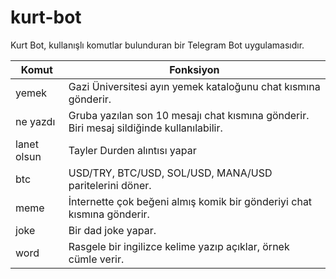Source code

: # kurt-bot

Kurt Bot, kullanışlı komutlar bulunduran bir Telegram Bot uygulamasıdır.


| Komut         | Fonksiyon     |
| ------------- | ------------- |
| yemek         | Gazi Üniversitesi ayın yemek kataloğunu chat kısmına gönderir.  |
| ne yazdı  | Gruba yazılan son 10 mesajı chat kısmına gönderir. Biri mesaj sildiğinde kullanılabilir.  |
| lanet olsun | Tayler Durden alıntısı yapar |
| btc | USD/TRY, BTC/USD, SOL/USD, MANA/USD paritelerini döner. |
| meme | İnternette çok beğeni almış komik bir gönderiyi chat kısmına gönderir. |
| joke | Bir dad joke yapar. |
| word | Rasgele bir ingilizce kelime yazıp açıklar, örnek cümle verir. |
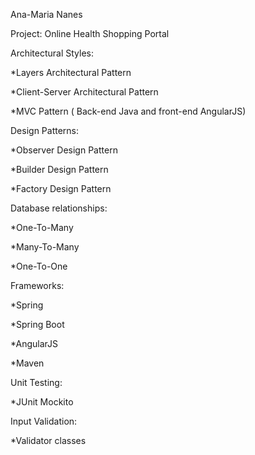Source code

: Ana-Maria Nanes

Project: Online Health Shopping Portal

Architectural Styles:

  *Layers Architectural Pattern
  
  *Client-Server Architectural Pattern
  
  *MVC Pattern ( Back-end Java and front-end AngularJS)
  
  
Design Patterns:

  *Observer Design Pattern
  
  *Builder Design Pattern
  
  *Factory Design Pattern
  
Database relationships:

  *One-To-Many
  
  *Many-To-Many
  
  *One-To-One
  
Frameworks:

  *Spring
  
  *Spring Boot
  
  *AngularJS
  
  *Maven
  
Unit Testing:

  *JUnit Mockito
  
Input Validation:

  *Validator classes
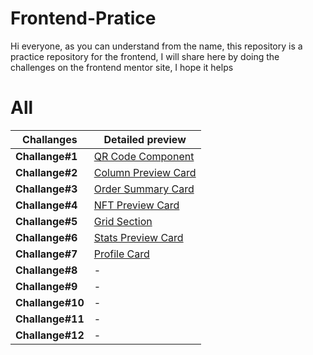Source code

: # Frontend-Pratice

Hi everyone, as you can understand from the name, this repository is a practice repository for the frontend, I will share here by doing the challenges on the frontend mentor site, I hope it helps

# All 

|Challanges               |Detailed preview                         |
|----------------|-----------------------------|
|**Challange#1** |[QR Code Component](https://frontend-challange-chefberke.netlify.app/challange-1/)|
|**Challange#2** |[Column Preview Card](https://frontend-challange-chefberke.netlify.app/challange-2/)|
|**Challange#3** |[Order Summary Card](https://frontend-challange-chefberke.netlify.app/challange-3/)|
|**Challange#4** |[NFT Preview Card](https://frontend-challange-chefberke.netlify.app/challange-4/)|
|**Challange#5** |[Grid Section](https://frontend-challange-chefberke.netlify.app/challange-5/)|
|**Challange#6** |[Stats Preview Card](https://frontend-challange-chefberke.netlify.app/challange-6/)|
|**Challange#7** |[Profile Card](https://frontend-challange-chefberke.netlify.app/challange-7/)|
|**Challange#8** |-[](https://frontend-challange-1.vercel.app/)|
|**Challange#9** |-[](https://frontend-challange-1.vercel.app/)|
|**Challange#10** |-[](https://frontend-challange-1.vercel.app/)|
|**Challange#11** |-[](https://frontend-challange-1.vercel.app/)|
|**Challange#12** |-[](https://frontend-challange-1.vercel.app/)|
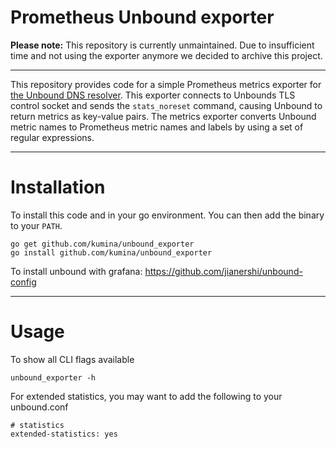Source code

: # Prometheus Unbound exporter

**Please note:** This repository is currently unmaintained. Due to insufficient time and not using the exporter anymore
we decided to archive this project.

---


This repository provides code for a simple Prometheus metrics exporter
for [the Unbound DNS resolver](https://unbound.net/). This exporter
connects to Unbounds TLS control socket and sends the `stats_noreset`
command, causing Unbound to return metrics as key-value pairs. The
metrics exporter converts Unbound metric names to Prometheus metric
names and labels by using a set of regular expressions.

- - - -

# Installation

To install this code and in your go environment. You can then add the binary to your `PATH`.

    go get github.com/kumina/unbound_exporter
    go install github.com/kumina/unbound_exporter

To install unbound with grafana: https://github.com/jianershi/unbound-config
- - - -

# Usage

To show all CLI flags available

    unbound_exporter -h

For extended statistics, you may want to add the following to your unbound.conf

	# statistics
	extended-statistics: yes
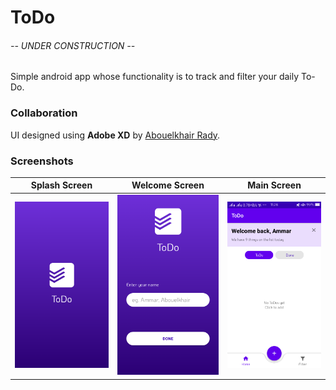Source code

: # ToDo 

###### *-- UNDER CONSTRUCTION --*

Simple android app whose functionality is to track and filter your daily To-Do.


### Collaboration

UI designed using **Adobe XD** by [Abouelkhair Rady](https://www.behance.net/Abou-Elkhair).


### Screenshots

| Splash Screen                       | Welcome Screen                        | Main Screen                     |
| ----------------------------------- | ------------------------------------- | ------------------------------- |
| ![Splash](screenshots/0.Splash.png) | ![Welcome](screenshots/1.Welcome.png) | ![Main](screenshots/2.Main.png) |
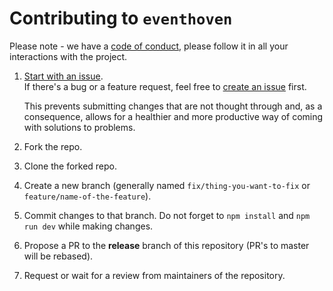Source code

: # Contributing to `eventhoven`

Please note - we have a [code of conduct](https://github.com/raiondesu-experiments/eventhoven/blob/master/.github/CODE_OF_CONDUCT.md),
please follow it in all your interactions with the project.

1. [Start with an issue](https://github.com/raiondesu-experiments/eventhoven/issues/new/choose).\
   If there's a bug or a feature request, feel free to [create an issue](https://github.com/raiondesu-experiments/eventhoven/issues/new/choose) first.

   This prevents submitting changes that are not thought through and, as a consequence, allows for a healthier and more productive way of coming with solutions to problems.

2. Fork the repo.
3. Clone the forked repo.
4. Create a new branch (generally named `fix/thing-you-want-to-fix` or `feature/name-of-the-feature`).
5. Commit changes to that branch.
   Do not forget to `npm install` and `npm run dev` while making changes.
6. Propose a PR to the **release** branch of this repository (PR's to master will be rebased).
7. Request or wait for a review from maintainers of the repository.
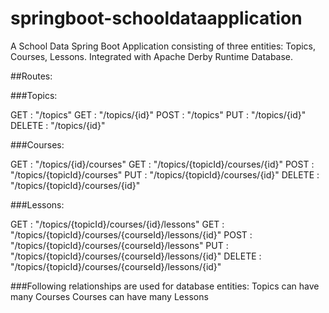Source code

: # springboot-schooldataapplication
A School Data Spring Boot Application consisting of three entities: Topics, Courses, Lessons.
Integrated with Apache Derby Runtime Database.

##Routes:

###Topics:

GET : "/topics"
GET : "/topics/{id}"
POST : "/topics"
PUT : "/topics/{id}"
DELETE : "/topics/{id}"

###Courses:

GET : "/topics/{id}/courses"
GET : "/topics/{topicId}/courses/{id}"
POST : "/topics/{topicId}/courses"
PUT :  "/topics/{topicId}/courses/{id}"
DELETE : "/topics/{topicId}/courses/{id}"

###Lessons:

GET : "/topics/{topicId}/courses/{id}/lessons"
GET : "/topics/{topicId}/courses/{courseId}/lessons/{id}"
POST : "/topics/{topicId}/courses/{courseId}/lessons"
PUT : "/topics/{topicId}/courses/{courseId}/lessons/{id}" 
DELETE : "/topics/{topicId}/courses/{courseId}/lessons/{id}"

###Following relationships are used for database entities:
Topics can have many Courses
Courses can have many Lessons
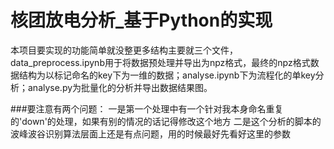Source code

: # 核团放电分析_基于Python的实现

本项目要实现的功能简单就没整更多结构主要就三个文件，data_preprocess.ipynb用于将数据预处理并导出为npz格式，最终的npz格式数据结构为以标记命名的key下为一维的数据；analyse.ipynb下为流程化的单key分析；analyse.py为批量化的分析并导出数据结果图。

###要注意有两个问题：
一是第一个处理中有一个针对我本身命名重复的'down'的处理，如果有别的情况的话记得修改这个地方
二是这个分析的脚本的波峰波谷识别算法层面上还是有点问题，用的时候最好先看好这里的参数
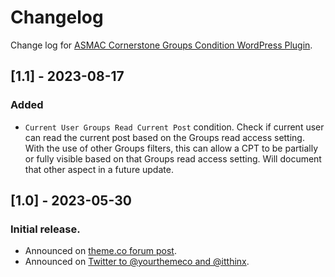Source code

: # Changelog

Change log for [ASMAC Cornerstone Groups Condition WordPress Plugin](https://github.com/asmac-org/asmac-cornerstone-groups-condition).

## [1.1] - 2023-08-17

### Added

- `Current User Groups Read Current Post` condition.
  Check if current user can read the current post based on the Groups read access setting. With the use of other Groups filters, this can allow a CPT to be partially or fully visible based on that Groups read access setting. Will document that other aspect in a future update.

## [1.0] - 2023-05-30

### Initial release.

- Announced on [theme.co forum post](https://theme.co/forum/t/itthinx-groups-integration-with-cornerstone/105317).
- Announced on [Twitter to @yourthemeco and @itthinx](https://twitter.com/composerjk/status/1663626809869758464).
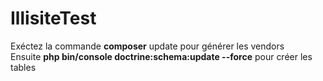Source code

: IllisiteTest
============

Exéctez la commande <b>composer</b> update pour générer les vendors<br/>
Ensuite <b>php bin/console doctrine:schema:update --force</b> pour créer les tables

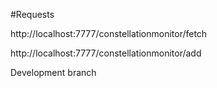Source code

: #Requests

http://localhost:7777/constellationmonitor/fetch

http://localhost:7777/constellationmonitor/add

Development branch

**Your instructions**
Only the lines from the start of the material to the line with "Gazi Üniversitesi ayın", inclusive, belong in the answer, printed exactly and free of pictures.

**Answer section**
Source code

: # kurt-bot

Kurt Bot, kullanışlı komutlar bulunduran bir Telegram Bot uygulamasıdır.


| Komut         | Fonksiyon     |
| ------------- | ------------- |
| yemek         | Gazi Üniversitesi ayın yemek kataloğunu chat kısmına gönderir.  |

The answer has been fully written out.